- Data extracts
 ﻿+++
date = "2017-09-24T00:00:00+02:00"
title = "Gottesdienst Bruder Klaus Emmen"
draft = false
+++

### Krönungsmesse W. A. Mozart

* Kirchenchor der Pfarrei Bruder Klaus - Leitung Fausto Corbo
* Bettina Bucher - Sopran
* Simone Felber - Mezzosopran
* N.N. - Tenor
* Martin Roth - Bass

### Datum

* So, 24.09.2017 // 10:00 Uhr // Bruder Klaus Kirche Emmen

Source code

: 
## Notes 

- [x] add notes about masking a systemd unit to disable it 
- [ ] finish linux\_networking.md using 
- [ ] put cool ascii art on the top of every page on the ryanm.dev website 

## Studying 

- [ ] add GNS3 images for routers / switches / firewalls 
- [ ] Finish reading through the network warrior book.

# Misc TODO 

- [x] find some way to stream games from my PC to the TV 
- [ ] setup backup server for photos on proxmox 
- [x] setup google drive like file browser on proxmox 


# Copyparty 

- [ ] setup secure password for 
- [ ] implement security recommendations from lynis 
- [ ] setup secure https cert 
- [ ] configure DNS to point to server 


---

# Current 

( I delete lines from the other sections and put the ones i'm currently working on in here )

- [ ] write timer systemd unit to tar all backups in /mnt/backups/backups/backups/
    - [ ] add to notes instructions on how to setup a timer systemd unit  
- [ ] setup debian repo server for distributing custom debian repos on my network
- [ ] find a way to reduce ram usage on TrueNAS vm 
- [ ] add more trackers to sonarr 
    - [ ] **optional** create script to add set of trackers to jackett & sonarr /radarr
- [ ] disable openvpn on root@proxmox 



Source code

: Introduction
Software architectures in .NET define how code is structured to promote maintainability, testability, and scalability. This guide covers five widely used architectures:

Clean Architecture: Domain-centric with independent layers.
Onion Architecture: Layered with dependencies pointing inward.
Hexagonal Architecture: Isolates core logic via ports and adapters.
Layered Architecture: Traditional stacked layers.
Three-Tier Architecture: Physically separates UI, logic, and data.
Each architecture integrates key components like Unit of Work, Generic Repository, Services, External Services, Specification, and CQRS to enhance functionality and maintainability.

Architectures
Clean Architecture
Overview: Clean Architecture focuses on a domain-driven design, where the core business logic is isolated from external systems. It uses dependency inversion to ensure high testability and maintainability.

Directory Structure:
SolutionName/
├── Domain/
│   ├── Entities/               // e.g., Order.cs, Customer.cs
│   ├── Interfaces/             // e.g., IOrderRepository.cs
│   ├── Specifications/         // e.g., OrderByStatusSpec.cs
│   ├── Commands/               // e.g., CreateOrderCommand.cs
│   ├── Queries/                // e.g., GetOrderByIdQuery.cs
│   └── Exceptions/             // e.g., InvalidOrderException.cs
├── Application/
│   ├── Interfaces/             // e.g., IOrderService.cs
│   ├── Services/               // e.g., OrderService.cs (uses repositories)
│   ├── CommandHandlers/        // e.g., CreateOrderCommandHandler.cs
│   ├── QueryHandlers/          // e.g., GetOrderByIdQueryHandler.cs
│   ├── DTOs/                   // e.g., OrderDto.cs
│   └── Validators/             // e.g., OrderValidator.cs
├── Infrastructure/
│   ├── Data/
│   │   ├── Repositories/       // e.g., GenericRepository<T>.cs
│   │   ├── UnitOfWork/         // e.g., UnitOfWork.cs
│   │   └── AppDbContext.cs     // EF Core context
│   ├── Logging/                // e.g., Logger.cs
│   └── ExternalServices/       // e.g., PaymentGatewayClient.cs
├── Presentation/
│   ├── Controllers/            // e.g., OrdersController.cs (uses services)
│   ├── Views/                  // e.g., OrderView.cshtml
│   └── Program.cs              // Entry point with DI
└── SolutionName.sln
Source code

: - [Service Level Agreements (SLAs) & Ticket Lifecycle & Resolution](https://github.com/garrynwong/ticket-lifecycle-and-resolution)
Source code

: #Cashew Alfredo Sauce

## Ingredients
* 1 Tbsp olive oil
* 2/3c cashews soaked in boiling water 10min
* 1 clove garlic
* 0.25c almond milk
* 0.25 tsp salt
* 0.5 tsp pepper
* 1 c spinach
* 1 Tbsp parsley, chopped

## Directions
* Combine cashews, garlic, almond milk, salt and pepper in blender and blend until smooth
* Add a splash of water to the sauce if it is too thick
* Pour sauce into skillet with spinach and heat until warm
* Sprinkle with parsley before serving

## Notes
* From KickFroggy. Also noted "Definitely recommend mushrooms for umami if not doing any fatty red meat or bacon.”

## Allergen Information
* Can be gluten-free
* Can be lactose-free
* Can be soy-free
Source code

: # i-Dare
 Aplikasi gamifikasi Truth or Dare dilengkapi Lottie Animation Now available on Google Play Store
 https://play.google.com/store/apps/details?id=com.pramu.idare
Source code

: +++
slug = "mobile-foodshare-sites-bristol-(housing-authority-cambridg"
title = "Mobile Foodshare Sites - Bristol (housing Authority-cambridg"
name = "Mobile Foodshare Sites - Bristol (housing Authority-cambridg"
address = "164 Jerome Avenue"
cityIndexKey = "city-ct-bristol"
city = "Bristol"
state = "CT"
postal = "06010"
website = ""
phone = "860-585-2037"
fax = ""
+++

- Task prompt
Your response must consist of all the records, retyped exactly.

- Final answer
 ﻿+++
date = "2017-09-24T00:00:00+02:00"
title = "Gottesdienst Bruder Klaus Emmen"
draft = false
+++

### Krönungsmesse W. A. Mozart

* Kirchenchor der Pfarrei Bruder Klaus - Leitung Fausto Corbo
* Bettina Bucher - Sopran
* Simone Felber - Mezzosopran
* N.N. - Tenor
* Martin Roth - Bass

### Datum

* So, 24.09.2017 // 10:00 Uhr // Bruder Klaus Kirche Emmen

Source code

: 
## Notes 

- [x] add notes about masking a systemd unit to disable it 
- [ ] finish linux\_networking.md using 
- [ ] put cool ascii art on the top of every page on the ryanm.dev website 

## Studying 

- [ ] add GNS3 images for routers / switches / firewalls 
- [ ] Finish reading through the network warrior book.

# Misc TODO 

- [x] find some way to stream games from my PC to the TV 
- [ ] setup backup server for photos on proxmox 
- [x] setup google drive like file browser on proxmox 


# Copyparty 

- [ ] setup secure password for 
- [ ] implement security recommendations from lynis 
- [ ] setup secure https cert 
- [ ] configure DNS to point to server 


---

# Current 

( I delete lines from the other sections and put the ones i'm currently working on in here )

- [ ] write timer systemd unit to tar all backups in /mnt/backups/backups/backups/
    - [ ] add to notes instructions on how to setup a timer systemd unit  
- [ ] setup debian repo server for distributing custom debian repos on my network
- [ ] find a way to reduce ram usage on TrueNAS vm 
- [ ] add more trackers to sonarr 
    - [ ] **optional** create script to add set of trackers to jackett & sonarr /radarr
- [ ] disable openvpn on root@proxmox 



Source code

: Introduction
Software architectures in .NET define how code is structured to promote maintainability, testability, and scalability. This guide covers five widely used architectures:

Clean Architecture: Domain-centric with independent layers.
Onion Architecture: Layered with dependencies pointing inward.
Hexagonal Architecture: Isolates core logic via ports and adapters.
Layered Architecture: Traditional stacked layers.
Three-Tier Architecture: Physically separates UI, logic, and data.
Each architecture integrates key components like Unit of Work, Generic Repository, Services, External Services, Specification, and CQRS to enhance functionality and maintainability.

Architectures
Clean Architecture
Overview: Clean Architecture focuses on a domain-driven design, where the core business logic is isolated from external systems. It uses dependency inversion to ensure high testability and maintainability.

Directory Structure:
SolutionName/
├── Domain/
│   ├── Entities/               // e.g., Order.cs, Customer.cs
│   ├── Interfaces/             // e.g., IOrderRepository.cs
│   ├── Specifications/         // e.g., OrderByStatusSpec.cs
│   ├── Commands/               // e.g., CreateOrderCommand.cs
│   ├── Queries/                // e.g., GetOrderByIdQuery.cs
│   └── Exceptions/             // e.g., InvalidOrderException.cs
├── Application/
│   ├── Interfaces/             // e.g., IOrderService.cs
│   ├── Services/               // e.g., OrderService.cs (uses repositories)
│   ├── CommandHandlers/        // e.g., CreateOrderCommandHandler.cs
│   ├── QueryHandlers/          // e.g., GetOrderByIdQueryHandler.cs
│   ├── DTOs/                   // e.g., OrderDto.cs
│   └── Validators/             // e.g., OrderValidator.cs
├── Infrastructure/
│   ├── Data/
│   │   ├── Repositories/       // e.g., GenericRepository<T>.cs
│   │   ├── UnitOfWork/         // e.g., UnitOfWork.cs
│   │   └── AppDbContext.cs     // EF Core context
│   ├── Logging/                // e.g., Logger.cs
│   └── ExternalServices/       // e.g., PaymentGatewayClient.cs
├── Presentation/
│   ├── Controllers/            // e.g., OrdersController.cs (uses services)
│   ├── Views/                  // e.g., OrderView.cshtml
│   └── Program.cs              // Entry point with DI
└── SolutionName.sln
Source code

: - [Service Level Agreements (SLAs) & Ticket Lifecycle & Resolution](https://github.com/garrynwong/ticket-lifecycle-and-resolution)
Source code

: #Cashew Alfredo Sauce

## Ingredients
* 1 Tbsp olive oil
* 2/3c cashews soaked in boiling water 10min
* 1 clove garlic
* 0.25c almond milk
* 0.25 tsp salt
* 0.5 tsp pepper
* 1 c spinach
* 1 Tbsp parsley, chopped

## Directions
* Combine cashews, garlic, almond milk, salt and pepper in blender and blend until smooth
* Add a splash of water to the sauce if it is too thick
* Pour sauce into skillet with spinach and heat until warm
* Sprinkle with parsley before serving

## Notes
* From KickFroggy. Also noted "Definitely recommend mushrooms for umami if not doing any fatty red meat or bacon.”

## Allergen Information
* Can be gluten-free
* Can be lactose-free
* Can be soy-free
Source code

: # i-Dare
 Aplikasi gamifikasi Truth or Dare dilengkapi Lottie Animation Now available on Google Play Store
 https://play.google.com/store/apps/details?id=com.pramu.idare
Source code

: +++
slug = "mobile-foodshare-sites-bristol-(housing-authority-cambridg"
title = "Mobile Foodshare Sites - Bristol (housing Authority-cambridg"
name = "Mobile Foodshare Sites - Bristol (housing Authority-cambridg"
address = "164 Jerome Avenue"
cityIndexKey = "city-ct-bristol"
city = "Bristol"
state = "CT"
postal = "06010"
website = ""
phone = "860-585-2037"
fax = ""
+++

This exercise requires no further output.